_PROBLEM STATEMENT_. Search the material and gather each line with "allow" in it.

EXTRACTED RECORDS Start Marker

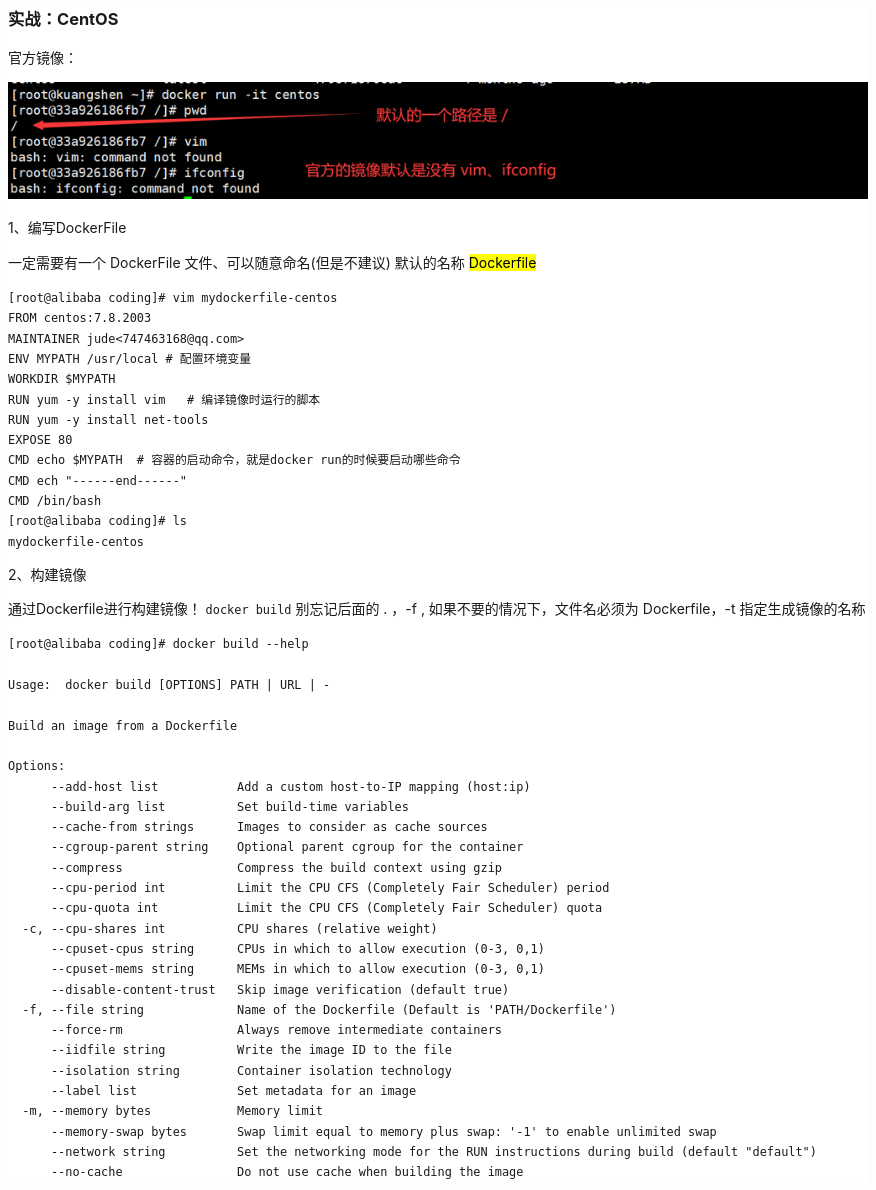 

### 实战：CentOS

官方镜像：

![](/assets/images/2020/icoding/docker/centos-no-vim-ifconfig.png) 

 1、编写DockerFile

一定需要有一个 DockerFile 文件、可以随意命名(但是不建议) 默认的名称 <mark>Dockerfile</mark>

```shell
[root@alibaba coding]# vim mydockerfile-centos
FROM centos:7.8.2003
MAINTAINER jude<747463168@qq.com>
ENV MYPATH /usr/local # 配置环境变量
WORKDIR $MYPATH
RUN yum -y install vim   # 编译镜像时运行的脚本
RUN yum -y install net-tools
EXPOSE 80
CMD echo $MYPATH  # 容器的启动命令，就是docker run的时候要启动哪些命令
CMD ech "------end------"
CMD /bin/bash
[root@alibaba coding]# ls
mydockerfile-centos
```

2、构建镜像

通过Dockerfile进行构建镜像！ `docker build` 别忘记后面的 .  ，-f , 如果不要的情况下，文件名必须为 Dockerfile，-t 指定生成镜像的名称

```shell
[root@alibaba coding]# docker build --help

Usage:  docker build [OPTIONS] PATH | URL | -

Build an image from a Dockerfile

Options:
      --add-host list           Add a custom host-to-IP mapping (host:ip)
      --build-arg list          Set build-time variables
      --cache-from strings      Images to consider as cache sources
      --cgroup-parent string    Optional parent cgroup for the container
      --compress                Compress the build context using gzip
      --cpu-period int          Limit the CPU CFS (Completely Fair Scheduler) period
      --cpu-quota int           Limit the CPU CFS (Completely Fair Scheduler) quota
  -c, --cpu-shares int          CPU shares (relative weight)
      --cpuset-cpus string      CPUs in which to allow execution (0-3, 0,1)
      --cpuset-mems string      MEMs in which to allow execution (0-3, 0,1)
      --disable-content-trust   Skip image verification (default true)
  -f, --file string             Name of the Dockerfile (Default is 'PATH/Dockerfile')
      --force-rm                Always remove intermediate containers
      --iidfile string          Write the image ID to the file
      --isolation string        Container isolation technology
      --label list              Set metadata for an image
  -m, --memory bytes            Memory limit
      --memory-swap bytes       Swap limit equal to memory plus swap: '-1' to enable unlimited swap
      --network string          Set the networking mode for the RUN instructions during build (default "default")
      --no-cache                Do not use cache when building the image
```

EXTRACTED RECORDS End Marker

_RESULT OF THE EXERCISE_.
      --cpuset-cpus string      CPUs in which to allow execution (0-3, 0,1)
      --cpuset-mems string      MEMs in which to allow execution (0-3, 0,1)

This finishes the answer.